Indeed, for an Irish teenager in the early to mid-1960s it was impossible not to be aware of the Clancy Brothers, even if jackeens of my cultural persuasion chose to adopt a distinctly  condescending attitude to their music. This, after all, was the decade of the Beatles, the Stones and Bob Dylan, who were the epitome of cutting-edge cool, while the Clancy Brothers were as far removed from cool as we Dublin trendies could envisage in our worst nightmares.

Not to put too fine a point on it, we were somewhat aghast that the most popular Irish act abroad consisted of four culchies in bawneen sweaters belting out the kind of diddley-aye ballads  from which we were vehemently intent on freeing ourselves – along with all the dreary Irish pieties that these ballads and these woolen jumpers seemed to represent.

In fact, when it came to folk music, The Dubliners were more our thing – dangerous looking, gruff and somewhat risque, too – a suspicion confirmed when the BBC banned their rendition of ‘Seven Drunken Nights.’

And so, though I saw the Clancy Brothers occasionally on RTE television and unavoidably heard them on the radio, my elitist tastes ensured that I gave them a wide berth . However, even then I was obliged to concede that Liam, easily the finest singer among them, had a beautifully pure and potent voice and a lovely way of shaping and caressing a melody.

I came to know that voice intimately when Joe Kennedy introduced him to me in Ring that New Year’s Eve in 1990. At that time Joe and his wife Margaret stayed frequently in a house almost at the summit of Helvick Head, a house that Liam had acquired decades earlier, before he had his own solar-powered family house built a couple of miles down the road.

From the outset of our acquaintance, I found it impossible not to hear Liam performing, given that he’d burst into song at the merest hint, or even without one – whether in the Helvick house or his Ring abode or in the bar of Mooney’s pub.
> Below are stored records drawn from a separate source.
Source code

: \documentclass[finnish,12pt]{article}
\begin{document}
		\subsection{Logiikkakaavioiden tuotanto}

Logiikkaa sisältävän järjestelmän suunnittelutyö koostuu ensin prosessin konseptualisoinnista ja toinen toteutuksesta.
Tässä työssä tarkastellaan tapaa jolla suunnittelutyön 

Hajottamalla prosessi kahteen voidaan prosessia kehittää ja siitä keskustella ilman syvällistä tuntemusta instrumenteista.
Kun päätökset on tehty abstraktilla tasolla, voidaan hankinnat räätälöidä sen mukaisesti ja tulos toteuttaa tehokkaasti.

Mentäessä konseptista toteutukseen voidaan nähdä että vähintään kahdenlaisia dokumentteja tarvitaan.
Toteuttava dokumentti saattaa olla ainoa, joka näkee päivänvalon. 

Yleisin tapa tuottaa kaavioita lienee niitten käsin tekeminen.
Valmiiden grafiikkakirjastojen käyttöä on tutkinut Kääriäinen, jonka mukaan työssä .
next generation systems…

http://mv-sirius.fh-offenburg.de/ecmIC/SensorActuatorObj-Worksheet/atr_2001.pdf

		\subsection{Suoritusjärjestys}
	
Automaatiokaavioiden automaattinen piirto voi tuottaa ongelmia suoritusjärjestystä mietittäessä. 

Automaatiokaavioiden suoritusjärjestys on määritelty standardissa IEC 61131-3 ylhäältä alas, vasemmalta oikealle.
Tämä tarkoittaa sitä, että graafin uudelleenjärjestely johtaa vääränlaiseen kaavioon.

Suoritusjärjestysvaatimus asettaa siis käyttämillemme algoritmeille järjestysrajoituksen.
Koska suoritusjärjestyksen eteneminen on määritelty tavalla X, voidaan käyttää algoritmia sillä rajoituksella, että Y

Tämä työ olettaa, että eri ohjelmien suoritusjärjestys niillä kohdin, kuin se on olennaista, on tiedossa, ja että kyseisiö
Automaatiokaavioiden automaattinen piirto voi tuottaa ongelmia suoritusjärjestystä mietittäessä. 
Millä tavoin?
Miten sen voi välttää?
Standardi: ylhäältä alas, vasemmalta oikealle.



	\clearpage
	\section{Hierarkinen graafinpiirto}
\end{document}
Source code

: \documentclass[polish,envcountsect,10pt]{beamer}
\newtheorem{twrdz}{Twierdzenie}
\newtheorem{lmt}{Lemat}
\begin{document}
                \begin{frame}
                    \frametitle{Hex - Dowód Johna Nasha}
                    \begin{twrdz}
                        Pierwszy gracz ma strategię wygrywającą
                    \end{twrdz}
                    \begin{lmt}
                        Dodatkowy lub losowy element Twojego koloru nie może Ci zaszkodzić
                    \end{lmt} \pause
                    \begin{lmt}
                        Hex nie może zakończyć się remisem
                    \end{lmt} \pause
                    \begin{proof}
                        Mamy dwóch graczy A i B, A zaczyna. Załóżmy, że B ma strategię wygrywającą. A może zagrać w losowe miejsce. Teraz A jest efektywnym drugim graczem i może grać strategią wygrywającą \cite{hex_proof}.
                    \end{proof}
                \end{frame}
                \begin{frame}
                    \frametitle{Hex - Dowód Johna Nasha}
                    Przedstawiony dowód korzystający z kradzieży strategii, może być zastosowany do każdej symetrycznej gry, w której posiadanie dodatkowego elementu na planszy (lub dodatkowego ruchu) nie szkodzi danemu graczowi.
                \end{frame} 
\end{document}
Indeed, some of the happiest nights I can recall occurred in Mooney’s in the company of Liam, his wife Kim, his brother Tom and sundry others when impromptu sessions of music, storytelling and ribaldry would take us, oblivious of time, into the small hours, sometimes followed by a nightcap and more chat back in Liam and Kim’s.

During those years of frequent visits to west Waterford, I also came to value his conversation, into which he put as much passion as into his singing. Like all performers, he loved to occupy centre stage, but he was an extraordinary storyteller and the delight he took in his anecdotes and observations was as palpable as his love of literature. He wasn’t afraid to speak his mind, either. I was with him in Mooney’s one evening in the early 1990s when a Sinn Fein activist approached him and asked him to buy a copy of An Phoblacht. This was just after a particular IRA atrocity had been pereptrated and Liam looked levelly at the man before announcing “I don’t subscribe to murder,” a remark that silenced the bar. Indeed, he was as passionate about politics and social injustice as he was about music or literature.

They were good years, but they weren’t to last. First Tom Clancy died, then eldest brother Paddy, then Bobby, and finally Joe’s wife Margaret. And so the trips to Ring and Helvick became less frequent, and generally more melancholy, too, and with fewer sessions in Mooney’s, Liam having become more mindful of himself and of the infirmities that ill-health eventually visited upon him.

Indeed, I last met him at Margaret’s funeral, an occasion of distress to all of us. But I heard him recently on Ryan Tubridy’s morning radio show as he railed against political cronyism and financial corruption with a passion as furiously eloquent as his fieriest musical performance.

He hasn’t lost it, I thought, though we’ve now lost him.